策定したスケジュールに従い、各種採用活動を実施していきます。

採用活動を成功させるには、実施している施策の有効性を見極めることが重要です。そのために、各採用チャネルごとの応募数や選考通過率、最終的な入社率といったデータを収集・可視化し、活動の成果を客観的に評価する必要があります。

効果測定の結果をもとに、必要に応じて採用方法やターゲットの見直しを行い、より効果的な母集団形成へとつなげましょう。

母集団形成の課題

母集団形成の過程では、いくつかの課題に直面することもあります。主なものとしては、以下の2点が挙げられます。

  • 目標の人数が確保できない
  • 母集団の質が低い

人数の確保が難しい場合は、企業の知名度や求人情報の露出を高める工夫が必要です。

求人の認知度を高めるための方法としては、合同説明会への参加や会社説明会の開催、SNSを活用した情報発信などが挙げられます。

母集団の質が低い場合は、採用目的やターゲット像を再確認し、それにあった採用手法や媒体の見直しが必要です。

母集団形成の課題解決に役立つAI面接

母集団形成の課題を解決する有効な手法のひとつに、AI面接があります。AI面接とは、人工知能(AI)を活用して行われる面接手法のことです。

ここでは、AI面接の概要と母集団形成に役立つ理由を解説します。

AI面接とは?

AI面接は、従来のように人間の面接官が対面またはオンラインで行う面接とは異なり、AIに面接官の役割の一部を代替させる方法です。応募者がAIシステムとやりとりを行い、その内容をAIが分析・評価します。

応募者はパソコンやスマートフォンを通じて、質問に回答します。回答は音声・映像・テキストなどで記録され、事前に設定した基準に基づいて応募者の適性を自動で評価するという仕組みです。

AI面接についてさらに詳しく知りたい方は、以下の記事もぜひご覧ください。

AI面接とは?メリットや導入時の注意点・ポイントを詳しく解説

AI面接が母集団形成に有用な理由

AI面接は、スマートフォンやパソコンがあれば好きな時間に受けられるため、応募者にとって参加しやすいのがメリットです。場所や時間の制約がないことで、より多くの応募者の参加を促し、母集団の拡大につながります。

また、AIは24時間365日面接が可能であり、AIがAIが面接の一次選考を担うことで、応募者との日程調整などの採用担当者の負担が軽減されます。多くの応募者を受け入れる余裕が生まれ、母集団形成の規模を拡大しやすくなるでしょう。

応募者の評価はAIが設定した基準に沿って進めるため、面接官による主観的な評価のばらつきを抑えることができます。その結果、多様な応募者を公平に選定でき、質の高い母集団の形成につながるでしょう。

まとめ

近年は、少子高齢化や転職市場の活性化により、優秀な人材の確保が困難になっており、戦略的な母集団形成の重要性が高まっています。単に応募数を増やすのではなく、ターゲットに合致した人材を効率的に集めることが重要です。

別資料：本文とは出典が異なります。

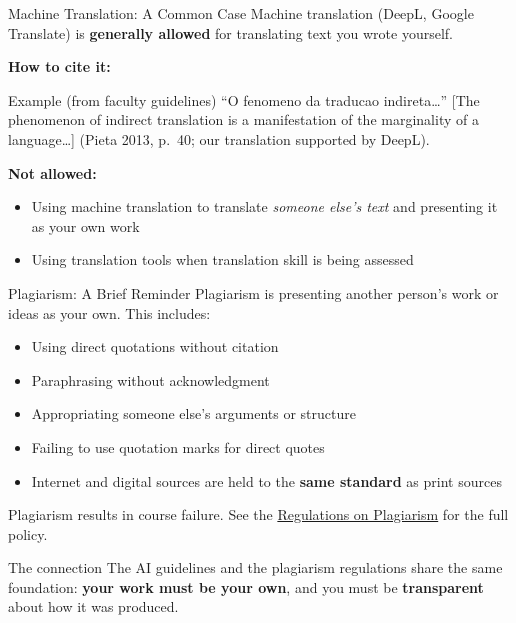 \documentclass[aspectratio=169,11pt]{beamer}
\begin{document}
\begin{frame}{Machine Translation: A Common Case}
    Machine translation (DeepL, Google Translate) is \textbf{generally allowed} for translating text you wrote yourself.
    \vspace{0.3cm}

    \textbf{How to cite it:}
    \vspace{0.2cm}

    \begin{exampleblock}{Example (from faculty guidelines)}
        \footnotesize
        ``O fenomeno da traducao indireta\ldots'' [The phenomenon of indirect translation is a manifestation of the marginality of a language\ldots] (Pieta 2013, p.~40; our translation supported by DeepL).
    \end{exampleblock}
    \vspace{0.3cm}

    \textbf{Not allowed:}
    \begin{itemize}
        \item Using machine translation to translate \textit{someone else's text} and presenting it as your own work
        \item Using translation tools when translation skill is being assessed
    \end{itemize}
\end{frame}

\begin{frame}{Plagiarism: A Brief Reminder}
    Plagiarism is presenting another person's work or ideas as your own. This includes:
    \vspace{0.3cm}
    \begin{itemize}
        \item Using direct quotations without citation
        \item Paraphrasing without acknowledgment
        \item Appropriating someone else's arguments or structure
        \item Failing to use quotation marks for direct quotes
        \item Internet and digital sources are held to the \textbf{same standard} as print sources
    \end{itemize}
    \vspace{0.3cm}
    Plagiarism results in course failure. See the \textcolor{SlateBlue}{\href{https://www.organisatiegids.universiteitleiden.nl/en/regulations/general/plagiarism}{Regulations on Plagiarism}} for the full policy.
    \vspace{0.3cm}

    \begin{block}{The connection}
        The AI guidelines and the plagiarism regulations share the same foundation: \textbf{your work must be your own}, and you must be \textbf{transparent} about how it was produced.
    \end{block}
\end{frame}
\end{document}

採用目的やターゲットを明確にし、効果的な手法でアプローチすることが、母集団形成に成功する鍵となります。

課題になりやすい「目標人数の確保」や「母集団の質の向上」を図るには、AI面接の導入も有効な手段のひとつです。

この記事を担当した人

PeopleX コンテンツグループ

人事・労務・採用・人材開発・評価・エンプロイーサクセス等についての用語をわかりやすく解説いたします。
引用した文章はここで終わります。